The performance of certain of the operations may be distributed among the processors, not only residing within a single machine, but deployed across a number of machines. In some example embodiments, the processors or processor-implemented engines may be located in a single geographic location (e.g., within a home environment, an office environment, or a server farm). In other example embodiments, the processors or processor-implemented engines may be distributed across a number of geographic locations.
Certain embodiments are described herein as including logic or a number of components. Components may constitute either software components (e.g., code embodied on a machine-readable medium) or hardware components (e.g., a tangible unit capable of performing certain operations which may be configured or arranged in a certain physical manner). As used herein, for convenience, components of the computing system 202 may be described as performing or configured for performing an operation, when the components may comprise instructions which may program or configure the computing system 202 to perform the operation.
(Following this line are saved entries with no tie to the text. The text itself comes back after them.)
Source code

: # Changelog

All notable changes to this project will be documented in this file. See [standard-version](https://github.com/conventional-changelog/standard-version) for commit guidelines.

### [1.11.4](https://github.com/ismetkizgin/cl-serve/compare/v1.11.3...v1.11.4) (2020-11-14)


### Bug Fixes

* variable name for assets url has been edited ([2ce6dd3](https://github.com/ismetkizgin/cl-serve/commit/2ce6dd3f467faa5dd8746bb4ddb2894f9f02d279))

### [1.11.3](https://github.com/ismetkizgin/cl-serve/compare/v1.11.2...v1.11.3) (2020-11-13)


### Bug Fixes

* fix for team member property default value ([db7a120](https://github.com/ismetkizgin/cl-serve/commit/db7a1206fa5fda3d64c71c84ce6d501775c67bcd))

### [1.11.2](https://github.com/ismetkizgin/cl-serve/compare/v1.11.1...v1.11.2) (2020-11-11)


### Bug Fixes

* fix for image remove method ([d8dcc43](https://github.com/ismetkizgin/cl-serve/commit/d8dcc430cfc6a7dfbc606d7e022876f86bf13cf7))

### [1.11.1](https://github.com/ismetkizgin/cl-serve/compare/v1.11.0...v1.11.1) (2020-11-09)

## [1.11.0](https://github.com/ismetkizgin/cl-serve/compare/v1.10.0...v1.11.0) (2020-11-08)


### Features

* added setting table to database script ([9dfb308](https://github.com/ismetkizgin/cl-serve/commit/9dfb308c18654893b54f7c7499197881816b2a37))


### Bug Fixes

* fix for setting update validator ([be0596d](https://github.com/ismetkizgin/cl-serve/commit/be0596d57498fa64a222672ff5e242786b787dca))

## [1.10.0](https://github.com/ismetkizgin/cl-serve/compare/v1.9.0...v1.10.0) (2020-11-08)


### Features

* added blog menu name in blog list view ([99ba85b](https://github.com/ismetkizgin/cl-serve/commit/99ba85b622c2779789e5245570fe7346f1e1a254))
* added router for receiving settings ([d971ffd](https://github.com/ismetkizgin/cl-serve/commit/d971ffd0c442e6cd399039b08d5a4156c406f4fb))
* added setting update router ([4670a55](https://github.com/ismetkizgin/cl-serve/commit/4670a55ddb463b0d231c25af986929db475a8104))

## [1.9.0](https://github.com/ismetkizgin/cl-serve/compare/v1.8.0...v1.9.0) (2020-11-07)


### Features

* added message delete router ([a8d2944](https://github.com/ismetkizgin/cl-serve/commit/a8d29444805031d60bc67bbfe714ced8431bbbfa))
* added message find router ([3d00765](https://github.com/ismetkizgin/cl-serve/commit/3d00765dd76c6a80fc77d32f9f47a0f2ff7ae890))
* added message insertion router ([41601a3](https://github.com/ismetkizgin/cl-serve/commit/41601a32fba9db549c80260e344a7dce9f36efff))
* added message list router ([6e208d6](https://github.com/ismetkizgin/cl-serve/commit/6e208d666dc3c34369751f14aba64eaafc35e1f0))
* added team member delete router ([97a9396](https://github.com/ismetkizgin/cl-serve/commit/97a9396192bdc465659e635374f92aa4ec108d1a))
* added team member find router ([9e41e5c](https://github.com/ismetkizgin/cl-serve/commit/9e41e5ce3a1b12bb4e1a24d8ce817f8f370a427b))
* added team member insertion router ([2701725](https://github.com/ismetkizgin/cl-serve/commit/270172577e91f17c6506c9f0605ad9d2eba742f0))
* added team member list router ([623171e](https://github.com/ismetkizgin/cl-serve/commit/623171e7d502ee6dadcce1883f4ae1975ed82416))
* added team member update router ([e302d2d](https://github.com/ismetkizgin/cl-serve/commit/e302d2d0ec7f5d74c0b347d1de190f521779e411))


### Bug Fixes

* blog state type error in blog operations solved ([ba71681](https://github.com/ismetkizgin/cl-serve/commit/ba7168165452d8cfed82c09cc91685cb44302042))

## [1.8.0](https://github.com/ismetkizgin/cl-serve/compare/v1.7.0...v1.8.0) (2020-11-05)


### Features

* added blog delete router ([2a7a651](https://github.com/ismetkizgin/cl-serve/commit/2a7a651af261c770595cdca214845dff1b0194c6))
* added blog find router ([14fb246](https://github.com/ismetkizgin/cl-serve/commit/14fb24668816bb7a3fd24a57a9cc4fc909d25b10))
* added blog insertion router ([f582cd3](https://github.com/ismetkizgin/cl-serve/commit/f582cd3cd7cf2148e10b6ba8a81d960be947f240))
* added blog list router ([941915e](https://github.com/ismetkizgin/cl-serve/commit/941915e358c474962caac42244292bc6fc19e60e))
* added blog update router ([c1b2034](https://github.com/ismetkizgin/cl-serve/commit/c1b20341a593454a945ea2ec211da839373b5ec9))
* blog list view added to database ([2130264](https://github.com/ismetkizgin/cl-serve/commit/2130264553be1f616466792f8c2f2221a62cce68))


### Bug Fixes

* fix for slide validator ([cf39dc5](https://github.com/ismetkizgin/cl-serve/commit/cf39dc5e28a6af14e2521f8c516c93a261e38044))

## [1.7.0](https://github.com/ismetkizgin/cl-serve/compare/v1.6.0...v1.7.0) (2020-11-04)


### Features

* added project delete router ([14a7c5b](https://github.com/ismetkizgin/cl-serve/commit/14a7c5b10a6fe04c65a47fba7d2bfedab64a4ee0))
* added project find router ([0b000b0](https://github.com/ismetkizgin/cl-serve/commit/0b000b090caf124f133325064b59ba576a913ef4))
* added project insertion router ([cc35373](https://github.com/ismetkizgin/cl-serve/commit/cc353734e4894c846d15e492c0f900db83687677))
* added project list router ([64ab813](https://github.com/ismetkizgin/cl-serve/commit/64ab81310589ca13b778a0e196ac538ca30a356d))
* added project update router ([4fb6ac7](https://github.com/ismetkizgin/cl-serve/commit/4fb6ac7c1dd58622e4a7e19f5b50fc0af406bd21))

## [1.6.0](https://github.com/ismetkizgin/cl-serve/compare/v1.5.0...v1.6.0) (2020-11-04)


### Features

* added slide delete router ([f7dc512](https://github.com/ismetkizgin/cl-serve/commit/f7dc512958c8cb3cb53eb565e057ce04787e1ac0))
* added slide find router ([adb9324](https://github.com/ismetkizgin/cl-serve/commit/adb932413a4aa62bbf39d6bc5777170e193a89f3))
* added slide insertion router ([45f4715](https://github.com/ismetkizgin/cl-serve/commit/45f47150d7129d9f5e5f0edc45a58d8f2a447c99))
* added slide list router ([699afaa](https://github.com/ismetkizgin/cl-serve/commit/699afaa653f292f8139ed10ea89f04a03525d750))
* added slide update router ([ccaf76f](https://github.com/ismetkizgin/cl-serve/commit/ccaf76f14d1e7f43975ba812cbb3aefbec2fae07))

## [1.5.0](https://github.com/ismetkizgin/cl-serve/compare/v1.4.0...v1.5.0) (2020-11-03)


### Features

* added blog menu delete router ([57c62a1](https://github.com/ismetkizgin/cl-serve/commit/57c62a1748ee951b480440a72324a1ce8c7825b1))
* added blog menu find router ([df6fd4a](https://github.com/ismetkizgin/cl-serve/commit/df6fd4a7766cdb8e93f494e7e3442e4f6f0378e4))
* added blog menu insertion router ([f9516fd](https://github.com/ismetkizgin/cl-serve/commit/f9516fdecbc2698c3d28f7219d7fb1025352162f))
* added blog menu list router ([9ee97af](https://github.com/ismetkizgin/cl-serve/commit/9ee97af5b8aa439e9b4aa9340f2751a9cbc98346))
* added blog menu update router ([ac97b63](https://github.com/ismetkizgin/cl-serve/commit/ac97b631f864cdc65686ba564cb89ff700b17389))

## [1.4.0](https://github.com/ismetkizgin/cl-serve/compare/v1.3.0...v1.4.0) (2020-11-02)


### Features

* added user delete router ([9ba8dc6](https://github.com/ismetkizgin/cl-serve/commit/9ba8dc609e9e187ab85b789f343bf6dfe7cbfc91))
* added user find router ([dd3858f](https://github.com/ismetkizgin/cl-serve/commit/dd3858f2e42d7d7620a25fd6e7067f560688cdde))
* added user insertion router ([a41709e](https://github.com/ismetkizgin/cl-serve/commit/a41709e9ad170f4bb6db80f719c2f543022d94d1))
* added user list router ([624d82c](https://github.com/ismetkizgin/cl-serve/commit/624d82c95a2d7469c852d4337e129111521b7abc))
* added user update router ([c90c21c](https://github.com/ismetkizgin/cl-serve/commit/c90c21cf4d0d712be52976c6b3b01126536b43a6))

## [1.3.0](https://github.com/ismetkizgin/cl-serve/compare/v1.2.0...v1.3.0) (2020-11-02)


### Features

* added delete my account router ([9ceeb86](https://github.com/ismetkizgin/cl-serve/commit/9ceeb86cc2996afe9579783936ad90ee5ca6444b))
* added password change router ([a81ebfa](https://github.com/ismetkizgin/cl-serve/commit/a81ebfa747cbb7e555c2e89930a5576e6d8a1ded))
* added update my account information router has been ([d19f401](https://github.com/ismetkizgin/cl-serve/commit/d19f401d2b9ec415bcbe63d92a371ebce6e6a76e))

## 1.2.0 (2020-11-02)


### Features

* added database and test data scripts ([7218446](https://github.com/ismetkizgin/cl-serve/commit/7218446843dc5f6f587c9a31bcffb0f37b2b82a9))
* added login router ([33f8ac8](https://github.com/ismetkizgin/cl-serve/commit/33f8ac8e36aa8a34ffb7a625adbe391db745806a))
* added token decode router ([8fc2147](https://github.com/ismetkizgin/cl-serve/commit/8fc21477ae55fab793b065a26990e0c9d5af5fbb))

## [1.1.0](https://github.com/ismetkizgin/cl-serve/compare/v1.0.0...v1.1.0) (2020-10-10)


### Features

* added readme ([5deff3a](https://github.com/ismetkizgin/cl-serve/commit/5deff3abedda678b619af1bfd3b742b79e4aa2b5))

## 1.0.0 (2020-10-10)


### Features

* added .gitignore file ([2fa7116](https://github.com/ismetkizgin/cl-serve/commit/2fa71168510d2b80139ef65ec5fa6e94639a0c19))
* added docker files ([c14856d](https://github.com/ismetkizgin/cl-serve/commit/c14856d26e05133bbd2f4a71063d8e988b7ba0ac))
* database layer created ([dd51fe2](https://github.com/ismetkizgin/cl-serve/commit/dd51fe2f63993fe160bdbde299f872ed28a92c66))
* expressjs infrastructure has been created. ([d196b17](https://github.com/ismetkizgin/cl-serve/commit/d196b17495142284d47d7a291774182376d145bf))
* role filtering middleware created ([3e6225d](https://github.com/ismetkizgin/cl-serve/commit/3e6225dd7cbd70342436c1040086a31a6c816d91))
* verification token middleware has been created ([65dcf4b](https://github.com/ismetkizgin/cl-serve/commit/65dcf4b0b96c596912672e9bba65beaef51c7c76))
While examples and features of disclosed principles are described herein, modifications, adaptations, and other implementations are possible without departing from the spirit and scope of the disclosed embodiments. Also, the words “comprising,” “having,” “containing,” and “including,” and other similar forms are equivalent in meaning and be open ended in that an item or items following any of these words is not meant to be an exhaustive listing of such item or items, or meant to be limited to only the listed item or items. It must also be noted that as used herein and in the appended claims, the singular forms “a,” “an,” and “the” include plural references unless the context dictates otherwise.
The embodiments illustrated herein are described in sufficient detail to enable those skilled in the art to practice the teachings disclosed. Other embodiments may be used and derived therefrom, such that structural and logical substitutions and changes may be made without departing from the scope of this disclosure. The Detailed Description, therefore, is not to be taken in a limiting sense, and the scope of various embodiments is defined only by the appended claims, along with the full range of equivalents to which such claims are entitled.